After another day sightseeing in the area of Port-Ste-Marie, we headed back to Barcelona. We decided we wouldn’t tempt fate by driving across the Pyrenees again, being still
sans equipment.
Instead, we took a road along the French foothills of the Pyrenees, running from Foix to Perpignan (for any who care to keep track on a map).
This frontier region between France and (mostly) Aragon on the Spanish side has been the scene of much conflict between the Cathars and France in the 13th century and then France and Aragon somewhat later. Dotted through the landscape are castles, many perched on rocky outcroppings.

The French call these the Cathar castles. Catharism was a heretical religious movement prevalent in the Languedoc region of France in the 12th and 13th centuries: Albi, Beziers, and Carcassonne all figure in Cathar history. The Catholic Church first attempted conversions, but the Cathars, who thought Papal institutions were creations of Satan, were unpersuaded.
In 1208 a papal legate sent to the Count of Toulouse, who was sympathetic to the Cathars, was murdered. The Pope called for a crusade against the Cathars. The Albigensian (for Albi) Crusade, as it became known, also was a war of conquest. Crusading knights loyal to the French king were authorized by the Pope to seize the conquered land of nobles who were independent of France. Thus did France gain control of this region. [See the
Wikipedia article for more details.]
Crusaders saw no reason to be gentle with heretics. This one began with an attack on Beziers; when Catholics who lived in Beziers refused to leave, the crusaders massacred Cathars and Catholics alike, up to 20,000 by some accounts.

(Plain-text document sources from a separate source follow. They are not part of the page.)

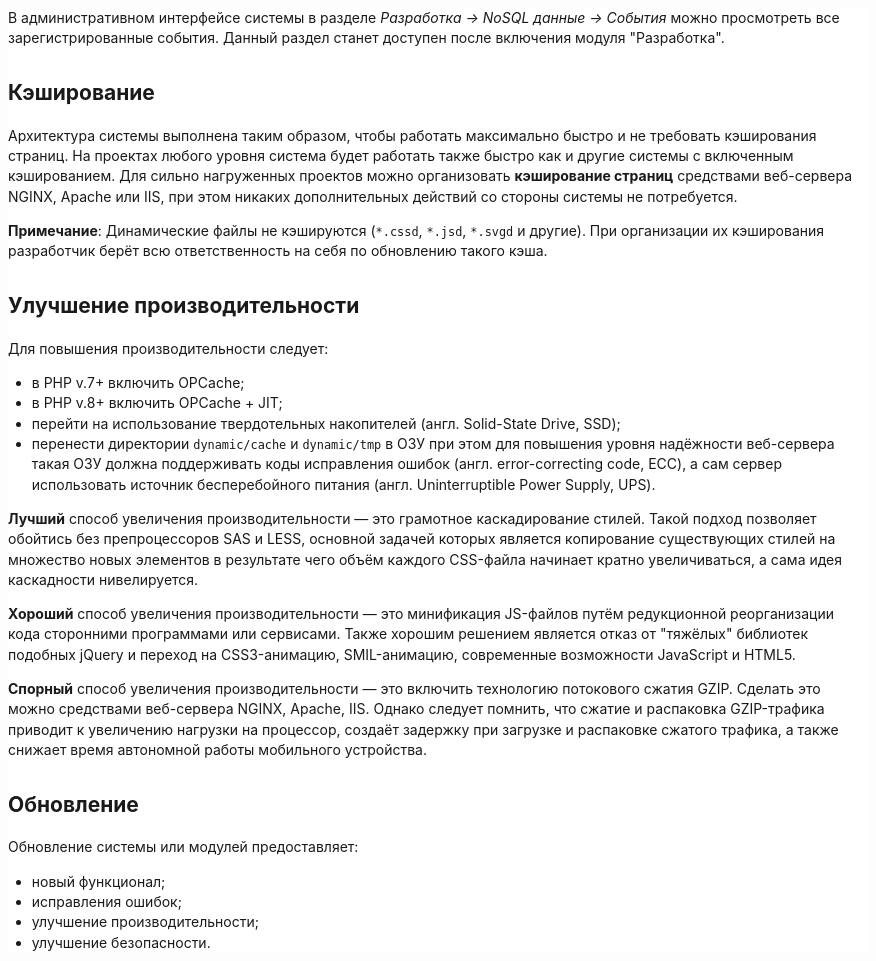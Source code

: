 В административном интерфейсе системы в разделе _Разработка → NoSQL данные → События_
можно просмотреть все зарегистрированные события. Данный раздел станет
доступен после включения модуля "Разработка".


Кэширование
---------------------------------------------------------------------

Архитектура системы выполнена таким образом, чтобы работать максимально
быстро и не требовать кэширования страниц. На проектах любого уровня система
будет работать также быстро как и другие системы с включенным кэшированием.
Для сильно нагруженных проектов можно организовать **кэширование страниц**
средствами веб-сервера NGINX, Apache или IIS, при этом никаких дополнительных
действий со стороны системы не потребуется.

**Примечание**: Динамические файлы не кэшируются (`*.cssd`, `*.jsd`, `*.svgd`
и другие). При организации их кэширования разработчик берёт всю ответственность
на себя по обновлению такого кэша.


Улучшение производительности
---------------------------------------------------------------------

Для повышения производительности следует:

- в PHP v.7+ включить OPCache;
- в PHP v.8+ включить OPCache + JIT;
- перейти на использование твердотельных накопителей (англ. Solid-State Drive, SSD);
- перенести директории `dynamic/cache` и `dynamic/tmp` в ОЗУ при этом
  для повышения уровня надёжности веб-сервера такая ОЗУ должна поддерживать коды
  исправления ошибок (англ. error-correcting code, ECC), а сам сервер использовать
  источник бесперебойного питания (англ. Uninterruptible Power Supply, UPS).

**Лучший** способ увеличения производительности — это грамотное каскадирование стилей.
Такой подход позволяет обойтись без препроцессоров SAS и LESS, основной задачей
которых является копирование существующих стилей на множество новых элементов
в результате чего объём каждого CSS-файла начинает кратно увеличиваться, а сама
идея каскадности нивелируется.

**Хороший** способ увеличения производительности — это минификация JS-файлов путём
редукционной реорганизации кода сторонними программами или сервисами. Также хорошим
решением является отказ от "тяжёлых" библиотек подобных jQuery и переход на
CSS3-анимацию, SMIL-анимацию, современные возможности JavaScript и HTML5.

**Спорный** способ увеличения производительности — это включить технологию
потокового сжатия GZIP. Сделать это можно средствами веб-сервера NGINX, Apache, IIS.
Однако следует помнить, что сжатие и распаковка GZIP-трафика приводит
к увеличению нагрузки на процессор, создаёт задержку при загрузке и распаковке
сжатого трафика, а также снижает время автономной работы мобильного устройства.


Обновление
---------------------------------------------------------------------

Обновление системы или модулей предоставляет:

- новый функционал;
- исправления ошибок;
- улучшение производительности;
- улучшение безопасности.
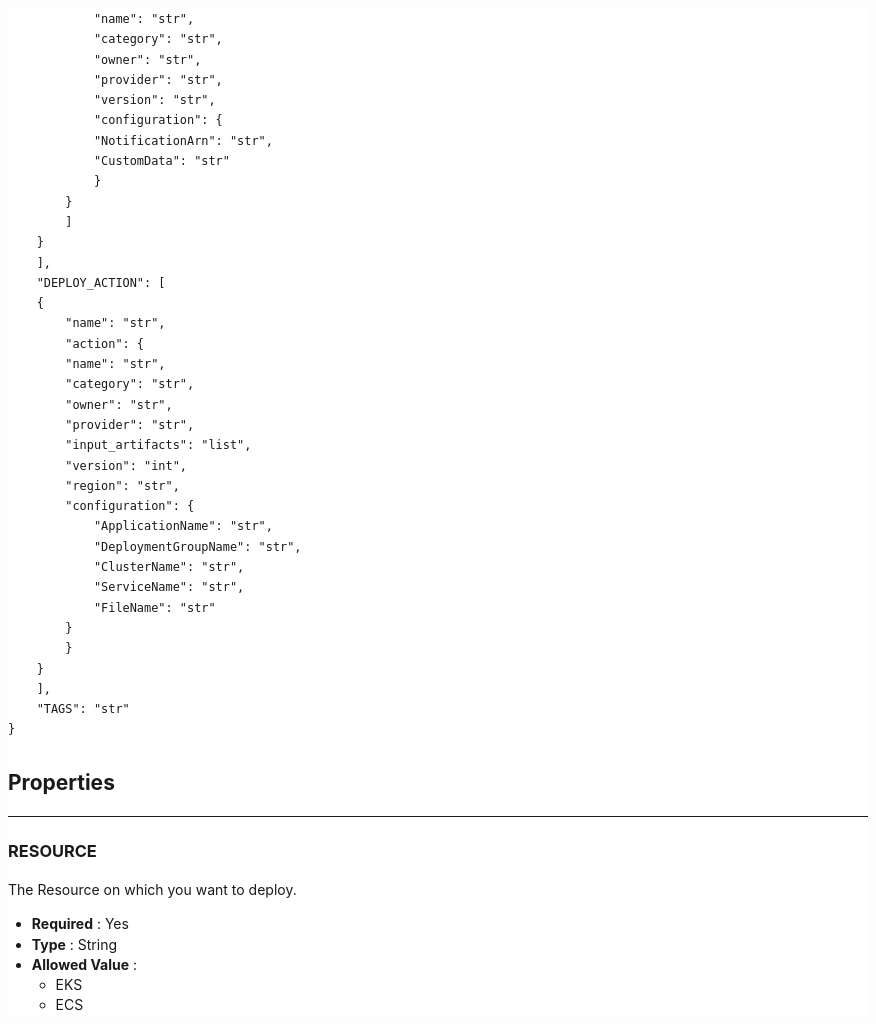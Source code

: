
 ```
            "name": "str",
            "category": "str",
            "owner": "str",
            "provider": "str",
            "version": "str",
            "configuration": {
            "NotificationArn": "str",
            "CustomData": "str"
            }
        }
        ]
    }
    ],
    "DEPLOY_ACTION": [
    {
        "name": "str",
        "action": {
        "name": "str",
        "category": "str",
        "owner": "str",
        "provider": "str",
        "input_artifacts": "list",
        "version": "int",
        "region": "str",
        "configuration": {
            "ApplicationName": "str",
            "DeploymentGroupName": "str",
            "ClusterName": "str",
            "ServiceName": "str",
            "FileName": "str"
        }
        }
    }
    ],
    "TAGS": "str"
}

```

## Properties
---
### RESOURCE
The Resource on which you want to deploy.
- **Required** : Yes
- **Type** : String
- **Allowed Value** :
    - EKS
    - ECS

Before attacking, the commander of the Crusaders asked how to tell Cathars (whom it was fine to kill) from Catholics (on behalf they were suppose to fighting); the reported reply was – “Kill them all; God will recognize his own.” The region through which we drove contained the last holdouts, and massacres, of the Cathars.
The landscape was spectacular. Towns in valleys, the road running through narrow gorges, castles on hilltops, the Pyrenees in the distance.
The town of Quillen in its valley.

A gorge

on the road leading out of Quillen.
The Chateau de Puilaurens above the town of Lapradelle.

Several kilometers later we left the main route for a narrow winding road to see two other castles in the Corbieres region (also a nice wine domaine).
The Chateau du Queribus (below) was one of the last sites attacked by the French – although the Cathars managed to slip away and avoid the usual fate.

A few kilometers further, in sight of the Chateau de Queribus, are the more extensive ruins of the spectacular Chateau de Peyrepertuse.

The French call these Cathar castles, but the facts are somewhat less romantic. There were fortifications occupied by Cathar holdouts at these sites, but the castles whose ruins one sees today replaced the fortifications occupied by the Cathar. The castles seen today were built a little later by the French to defend their new frontier against the kingdom of Aragon.
As we drove back from these last two chateaus to the main road, we were greeted by a spectacular view looking over the valley toward the Pyrenees.

Then it was on to Perpignan and down the coast to return to Barcelona.